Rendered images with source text
····················
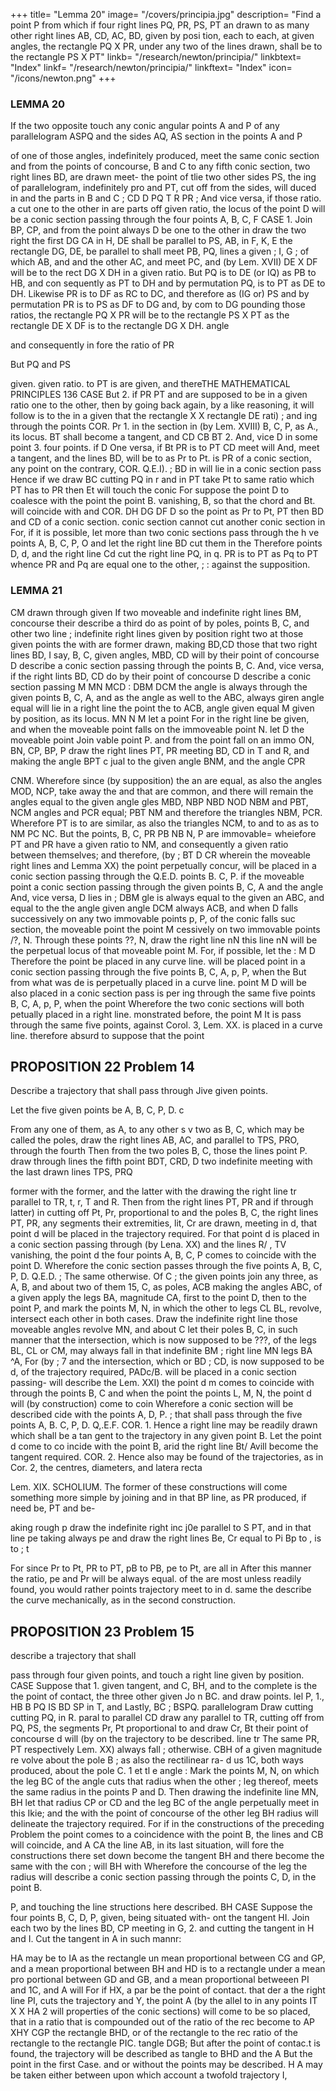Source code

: +++
title= "Lemma 20"
image= "/covers/principia.jpg"
description= "Find a point P from which if four right lines PQ, PR, PS, PT an  drawn to as many other right lines AB, CD, AC, BD, given by posi tion, each to each, at given angles, the rectangle PQ X PR, under any two of the lines drawn, shall be to the rectangle PS X PT"
linkb= "/research/newton/principia/"
linkbtext= "Index"
linkf= "/research/newton/principia/"
linkftext= "Index"
icon= "/icons/newton.png"
+++

### LEMMA 20

If the two opposite touch any conic angular points A and P of any parallelogram ASPQ
and the sides AQ, AS
section in the points A and P

of one of those angles, indefinitely produced, meet the same conic section
and from the points of concourse, B and C to any fifth
conic section, two right lines BD,
are drawn meet-
the
point
of
tlie two other sides PS,
the
ing
of
parallelogram, indefinitely pro
and PT, cut off from the sides, will
duced in
and
the parts
in
B and C
;
CD
D
PQ
T
R
PR
;
And vice versa, if those
ratio.
a
cut
one
to
the
other
in
are
parts
off
given ratio, the locus of the point
D will be a conic section passing through the four points A, B, C, F
CASE 1. Join BP, CP, and from the point
always
D
be one to the other in
draw the two right
the
first
DG
CA
in
H,
DE
shall be parallel to
PS, AB, in F, K,
E
the rectangle
DG, DE,
be parallel to
shall
meet PB, PQ,
lines
a given
;
I,
G
;
of which
AB, and
and the other
AC, and meet PC,
and (by Lem. XVII)
DE X DF
will be to the rect
DG X DH in a given ratio. But
PQ is to DE (or IQ) as PB to HB, and con
sequently as PT to DH and by permutation PQ, is to PT as DE to
DH. Likewise PR is to DF as RC to DC, and therefore as (IG or) PS
and by permutation PR is to PS as DF to DG and, by com
to DG
pounding those ratios, the rectangle PQ X PR will be to the rectangle
PS X PT as the rectangle DE X DF is to the rectangle DG X DH.
angle

and consequently in
fore the ratio of
PR

But PQ and PS

given.
given ratio.
to
PT
is
are given, and thereTHE MATHEMATICAL PRINCIPLES
136
CASE
But
2.
if
PR
PT
and
are supposed to be in a given ratio one to
the other, then by going back again, by a like reasoning, it will follow
is to the
in a given
that the rectangle
X
X
rectangle
DE
rati)
;
and
ing through the points
COR.
Pr
1.
in the
section in
(by
Lem. XVIII)
B, C, P, as
A.,
its locus.
BT
shall
become a tangent, and
CD
CB
BT
2.
And, vice
D
in
some point
3.
four points.
if
D
One
versa, if
Bt
PR
is to
PT
CD meet
will And,
meet
a tangent, and the lines BD,
will be to
as Pr to Pt.
is
PR
of a conic section,
any point
on the contrary,
COR.
Q.E.I).
;
BD
in
will lie in a conic section pass
Hence if we draw BC cutting PQ in r and in PT take Pt to
same ratio which PT has to PR then Et will touch the conic
For suppose the point D to coalesce with the point
the point B.
vanishing,
B, so that the chord
and Bt.
will coincide with
and
COR.
DH
DG
DF
D
so the point
as
Pr
to Pt,
PT
then BD
and
CD
of a conic section.
conic section cannot cut another conic section in
For,
if it is possible, let
more than
two conic sections pass through the
h ve points A, B, C, P, O and let the right line BD cut them in the
Therefore
points D, d, and the right line Cd cut the right line PQ, in q.
PR is to PT as Pq to PT whence PR and Pq are equal one to the other,
;
:
against the supposition.

### LEMMA 21

CM
drawn through given
If two moveable and indefinite right lines BM,
concourse
their
describe a third
do
as
point of
by
poles,
points B, C,
and
other
two
line
;
indefinite right lines
given by position
right
two
at those given points
the
with
are
former
drawn, making
BD,CD
those
that
two right lines BD,
I
say,
B, C, given angles, MBD,
CD will by their point of concourse D describe a conic section passing
through the points B, C. And, vice versa, if the right lints BD, CD
do by their point of concourse D describe a conic section passing
M
MN
MCD
:
DBM
DCM
the angle
is always
through the given points B, C, A, and
as
the angle
as
well
to
the
ABC,
always
giren angle
equal
will lie in a right line
the point
the
to
ACB,
angle
given
equal
M
given by position, as
its locus.
MN
N
M
let a point
For in the right line
be given, and when the moveable point
falls on the immoveable point N. let
D
the moveable point
Join
vable point P.
and from the point
fall
on an
immo
ON, BN, CP, BP,
P draw the right lines
PT, PR meeting BD, CD in T and R,
and making the angle BPT c jual to the
given angle BNM, and the angle CPR

CNM. Wherefore since (by supposition) the an
are equal, as also the angles MOD, NCP, take away the
and
that are common, and there will remain the angles
equal to the given angle
gles
MBD, NBP
NBD
NOD
NBM and PBT, NCM
angles
and
PCR equal;
PBT
NM
and therefore the triangles NBM,
PCR. Wherefore PT is to
are similar, as also the triangles NCM,
to
and
to
as
as
to
NM
PC NC. But the points, B, C,
PR
PB NB
N, P are immovable= wheiefore PT and PR have a given ratio to NM,
and consequently a given ratio between themselves; and therefore, (by
;
BT
D
CR
wherein the moveable right lines
and
Lemma XX) the point
perpetually concur, will be placed in a conic section passing through the
Q.E.D.
points B. C, P.
if the moveable point
a conic section passing through
the given points B, C, A
and the angle
And, vice versa,
D
lies in
;
DBM
gle
is
always equal to the given an
ABC, and
equal to the
the angle
given angle
DCM
always
ACB, and when
D falls successively on any
two immovable points p, P, of the conic
falls suc
section, the moveable point
the point
M
cessively on two immovable points /?, N.
Through these points ??, N, draw the right line nN this line nN will be
the perpetual locus of that moveable point M.
For, if possible, let the
:
M
D
Therefore the point
be placed in any curve line.
will be placed
point
in a conic section passing through the five points B, C, A, p, P, when the
But from what was de
is perpetually placed in a curve line.
point
M
D
will be also placed in a conic section pass
is per
ing through the same five points B, C, A, p, P, when the point
Wherefore the two conic sections will both
petually placed in a right line.
monstrated before, the point
M
It is
pass through the same five points, against Corol. 3, Lem. XX.
is placed in a curve line.
therefore absurd to suppose that the point

## PROPOSITION 22 Problem 14

Describe a trajectory that shall pass through Jive given points.

Let the five given points be A, B, C, P, D. c

From any one
of them, as A, to any other
s
v
two as B, C, which may be called the poles,
draw the right lines AB, AC, and parallel to
TPS, PRO, through the fourth
Then from the two poles B, C,
those the lines
point P.
draw through
lines
the fifth point
BDT, CRD,
D
two indefinite
meeting with the
last
drawn
lines
TPS,
PRQ

former with the former, and the latter with the
drawing the right line tr parallel to
TR,
t,
r,
T and R. Then
from the right lines
PT, PR and if through
latter) in
cutting off
Pt, Pr, proportional to
and the poles B, C, the right lines
PT, PR, any segments
their extremities,
lit,
Cr
are drawn,
meeting in d, that point d will be placed in the trajectory required. For
that point d is placed in a conic section passing through
(by Lena.
XX)
and the lines R/ , TV vanishing, the point d
the four points A, B, C, P
comes to coincide with the point D. Wherefore the conic section passes
through the five points A, B, C, P, D. Q.E.D.
;
The same
otherwise.
Of
C
;
the given points join any three, as A, B,
and about two of them 15, C, as poles,
ACB
making the angles ABC,
of a given
apply the legs BA,
magnitude
CA, first to the point D, then to the point P,
and mark the points M, N, in which the other
to
legs
CL
BL,
revolve,
intersect each other in both cases.
Draw
the indefinite right line
those moveable angles revolve
MN,
and
about
C
let
their
poles B, C, in such manner that the intersection, which is now supposed to
be ???, of the legs BL, CL or
CM, may always fall in that indefinite
BM
;
right line
MN
legs BA ^A,
For (by
;
7
and the intersection, which
or
BD
;
CD,
is
now supposed
to be d, of the
trajectory required, PADc/B.
will be placed in a conic section passing-
will describe the
Lem. XXI) the point d
m
comes to coincide with
through the points B, C and when the point
the points L, M, N, the point d will (by construction) come to coin
Wherefore a conic section will be described
cide with the points A, D, P.
;
that shall pass through the five points A, B. C, P, D.
Q,.E.F.
COR. 1. Hence a right line may be readily drawn which shall be a tan
gent to the trajectory in any given point B. Let the point d come to co
incide with the point B, arid the right line Bt/ Avill become the tangent
required.
COR.
2.
Hence
also
may be found
of the trajectories, as in Cor. 2,
the centres, diameters, and latera recta

Lem. XIX.
SCHOLIUM.
The
former of these constructions will
come something more simple by joining
and in that
BP
line,
as
PR
produced, if need be,
PT
and
be-

aking
rough p
draw the indefinite right inc j0e parallel to S
PT, and in that line pe taking always pe
and draw the right lines Be, Cr
equal to Pi
Bp
to
,
is
to
;
t

For since Pr to Pt, PR to PT, pB to PB, pe to Pt, are all in
After this manner the
ratio, pe and Pr will be always equal.
of
the
are
most
unless
readily found,
you would rather
points
trajectory
meet
to
in d.
same
the
describe the curve mechanically, as in the second construction.


## PROPOSITION 23 Problem 15

describe a trajectory that shall

pass through four given points, and
touch a right line given by position.
CASE
Suppose that
1.
given tangent,
and C,
BH, and
to
the
complete
is
the
the point of contact,
the three other given
Jo n BC. and draw
points.
lel
P,
1.,
HB
B
PQ
IS
BD
SP
in
T, and
Lastly,
BC
;
BSPQ.
parallelogram
Draw
cutting
cutting PQ, in R.
paral
to
parallel
CD
draw any
parallel to TR, cutting off
from PQ, PS, the segments Pr, Pt proportional to
and draw Cr, Bt their point of concourse d will (by
on the trajectory to be described.
line
tr
The same
PR, PT respectively
Lem. XX) always fall
;
otherwise.
CBH
of a given magnitude re
volve about the pole B ; as also the rectilinear ra-
d us 1C, both ways produced, about the pole C.
1
et
tl
e angle
:
Mark the points M, N, on which the leg BC of
the angle cuts that radius when
the other
;
leg thereof, meets the same radius in the points
P and D. Then drawing the indefinite line MN,
BH
let
that radius
CP
or
CD
and the leg
BC
of the
angle perpetually meet in this Ikie; and the
with the
point of concourse of the other leg
BH
radius will delineate the trajectory required.
For if in the constructions of the preceding Problem the point
comes
to a coincidence with the point B, the lines
and CB will coincide, and
A
CA
the line
AB,
in its last situation, will
fore the constructions there set
down
become the tangent BH and there
become the same with the con
;
will
BH
with
Wherefore the concourse of the leg
the radius will describe a conic section passing through the points C, D,
in the point B.

P, and touching the line
structions here described.
BH
CASE
Suppose the four points B, C, D, P, given, being situated with-
ont the tangent HI.
Join each two by the lines BD, CP meeting in G,
2.
and cutting the tangent in
H
and
I.
Cut
the tangent in
A in such mannr:

HA
may be to IA as the rectangle un
mean proportional between CG and
GP, and a mean proportional between BH
and HD is to a rectangle under a mean pro
portional between GD and GB, and a mean
proportional betweeen PI and 1C, and A will
For if HX, a par
be the point of contact.
that
der a
the right line PI, cuts the trajectory
and Y, the point A (by the
allel to
in
any points
IT
X
X
HA
2
will
properties of the conic sections) will come to be so placed, that
in a ratio that is compounded out of the ratio of the rec
become to
AP
XHY
CGP
the rectangle BHD, or of the rectangle
to the rec
ratio of the rectangle
to the rectangle PIC.
tangle DGB;
But after the point of contac.t is found, the trajectory will be described as
tangle
to
BHD
and the
A
But the point
in the first Case.
and
or without the points
may be described.
H
A may
be taken either between
upon which account a twofold trajectory
I,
····················
What you have to do: Reproduce the records exactly, starting with their first line and ending with the line that contains "pounding those ratios, the", though pictures should be dropped.

Answer section:
Source code

: +++
title= "Lemma 20"
image= "/covers/principia.jpg"
description= "Find a point P from which if four right lines PQ, PR, PS, PT an  drawn to as many other right lines AB, CD, AC, BD, given by posi tion, each to each, at given angles, the rectangle PQ X PR, under any two of the lines drawn, shall be to the rectangle PS X PT"
linkb= "/research/newton/principia/"
linkbtext= "Index"
linkf= "/research/newton/principia/"
linkftext= "Index"
icon= "/icons/newton.png"
+++

### LEMMA 20

If the two opposite touch any conic angular points A and P of any parallelogram ASPQ
and the sides AQ, AS
section in the points A and P

of one of those angles, indefinitely produced, meet the same conic section
and from the points of concourse, B and C to any fifth
conic section, two right lines BD,
are drawn meet-
the
point
of
tlie two other sides PS,
the
ing
of
parallelogram, indefinitely pro
and PT, cut off from the sides, will
duced in
and
the parts
in
B and C
;
CD
D
PQ
T
R
PR
;
And vice versa, if those
ratio.
a
cut
one
to
the
other
in
are
parts
off
given ratio, the locus of the point
D will be a conic section passing through the four points A, B, C, F
CASE 1. Join BP, CP, and from the point
always
D
be one to the other in
draw the two right
the
first
DG
CA
in
H,
DE
shall be parallel to
PS, AB, in F, K,
E
the rectangle
DG, DE,
be parallel to
shall
meet PB, PQ,
lines
a given
;
I,
G
;
of which
AB, and
and the other
AC, and meet PC,
and (by Lem. XVII)
DE X DF
will be to the rect
DG X DH in a given ratio. But
PQ is to DE (or IQ) as PB to HB, and con
sequently as PT to DH and by permutation PQ, is to PT as DE to
DH. Likewise PR is to DF as RC to DC, and therefore as (IG or) PS
and by permutation PR is to PS as DF to DG and, by com
to DG
pounding those ratios, the rectangle PQ X PR will be to the rectangle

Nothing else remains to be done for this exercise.